Reeds-virtuoso and composer Anthony Braxton has spent half a century bridging contemporary music from bebop and improv to opera, and composing hundreds of original works – but the 67 tracks on this mammoth set rework the iconic jazz themes and classic pop songs that generally shelter under the collective title of “standards”. Braxton brought a handpicked songbook spanning from Thelonious Monk to Simon and Garfunkel to Europe for his 75th birthday celebrations in January 2020, recording them on tour with attuned UK partners Alexander Hawkins (piano), Neil Charles (bass), and Stephen Davis (drums). An invitingly open window on the world of a frequently implacable iconoclast, the collection nonetheless never swaps nostalgia for Braxton’s lifetime focus on the vividly malleable present and imagined future.

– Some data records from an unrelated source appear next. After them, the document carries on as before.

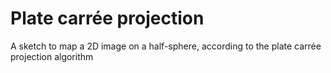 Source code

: # Plate carrée projection
A sketch to map a 2D image on a half-sphere, according to the plate carrée projection algorithm
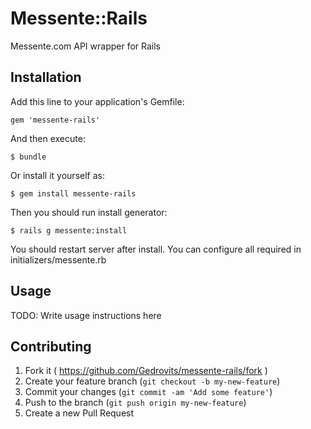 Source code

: # Messente::Rails

Messente.com API wrapper for Rails

## Installation

Add this line to your application's Gemfile:

    gem 'messente-rails'

And then execute:

    $ bundle

Or install it yourself as:

    $ gem install messente-rails

Then you should run install generator:

    $ rails g messente:install
    
You should restart server after install. You can configure all required in initializers/messente.rb

## Usage

TODO: Write usage instructions here

## Contributing

1. Fork it ( https://github.com/Gedrovits/messente-rails/fork )
2. Create your feature branch (`git checkout -b my-new-feature`)
3. Commit your changes (`git commit -am 'Add some feature'`)
4. Push to the branch (`git push origin my-new-feature`)
5. Create a new Pull Request
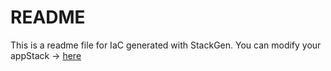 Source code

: # README
This is a readme file for IaC generated with StackGen.
You can modify your appStack -> [here](http://main.dev.stackgen.com/appstacks/b78ff160-5c53-4f46-a455-2f095178d712)
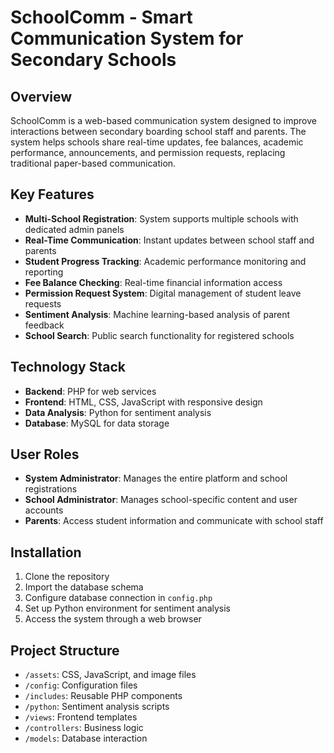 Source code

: # SchoolComm - Smart Communication System for Secondary Schools

## Overview
SchoolComm is a web-based communication system designed to improve interactions between secondary boarding school staff and parents. The system helps schools share real-time updates, fee balances, academic performance, announcements, and permission requests, replacing traditional paper-based communication.

## Key Features
- **Multi-School Registration**: System supports multiple schools with dedicated admin panels
- **Real-Time Communication**: Instant updates between school staff and parents
- **Student Progress Tracking**: Academic performance monitoring and reporting
- **Fee Balance Checking**: Real-time financial information access
- **Permission Request System**: Digital management of student leave requests
- **Sentiment Analysis**: Machine learning-based analysis of parent feedback
- **School Search**: Public search functionality for registered schools

## Technology Stack
- **Backend**: PHP for web services
- **Frontend**: HTML, CSS, JavaScript with responsive design
- **Data Analysis**: Python for sentiment analysis
- **Database**: MySQL for data storage

## User Roles
- **System Administrator**: Manages the entire platform and school registrations
- **School Administrator**: Manages school-specific content and user accounts
- **Parents**: Access student information and communicate with school staff

## Installation
1. Clone the repository
2. Import the database schema
3. Configure database connection in `config.php`
4. Set up Python environment for sentiment analysis
5. Access the system through a web browser

## Project Structure
- `/assets`: CSS, JavaScript, and image files
- `/config`: Configuration files
- `/includes`: Reusable PHP components
- `/python`: Sentiment analysis scripts
- `/views`: Frontend templates
- `/controllers`: Business logic
- `/models`: Database interaction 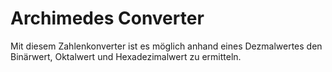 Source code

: # Archimedes Converter
 
 Mit diesem Zahlenkonverter ist es möglich anhand eines Dezmalwertes den Binärwert, Oktalwert und Hexadezimalwert zu ermitteln.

Latin jazz, freebop, raw sound and traditional swing rub shoulders here. Monk’s Evidence is a limping free-improv distillation to sax blurts and arco-bass swipes, while Sonny Rollins’ famous Alfie theme opens in abstract bass-bowings and piano-string pluckings before Braxton’s plaintive alto melody arrives. The gracefully convoluted tune of Charles Mingus’s Peggy’s Blue Skylight becomes Braxton’s muttering, melodically capricious double-time sax improvisation, but it’s a less celebrated Mingus theme – Sue’s Changes, dedicated by Mingus to his wife – that epitomises Braxton’s audacity with ballad forms, simmering its central section down to exhalations of breath through the sax into the piano’s soundbox, and awed, tiptoeing free-improvisation. Nothing has been studio-polished, what you hear is what you get – but give or take a little tonal querulousness and bumpy timing, this is an astonishing chronicle from the living definition of a one-off.

Also out this month

Former Ornette Coleman trumpeter Don Cherry’s exhilarating The Summer House Sessions (Blank Forms Editions) – long-lost Swedish workshop recordings from 1968 joining European and Turkish participants – segue vividly between dancing folk tunes and horn-chasing, percussion-churning Ornetteish free-jazz. On Skylla (Vula Viel Records), former Melt Yourself Down bass guitarist Ruth Goller shares a bass-centred original project inspired by Greek mythology with singers Lauren Kinsella and Alice Grant. It’s eerily compelling, fearlessly personal music, lying somewhere between O Superman-era Laurie Anderson and a crunching, boldly-retuned Derek Bailey-esque reinvention of the bass guitar. Sometime Charles Lloyd sideman Julian Lage’s Squint (Blue Note), and young Brit Tom Ollendorff’s A Song for You (Fresh Sound New Talent) offer two traditional but very classy angles on the jazz guitarist’s art in a bass and drums trio – cool, bluesy and grooving in Lage’s version, chamber-musical and song-devoted in Ollendorff’s.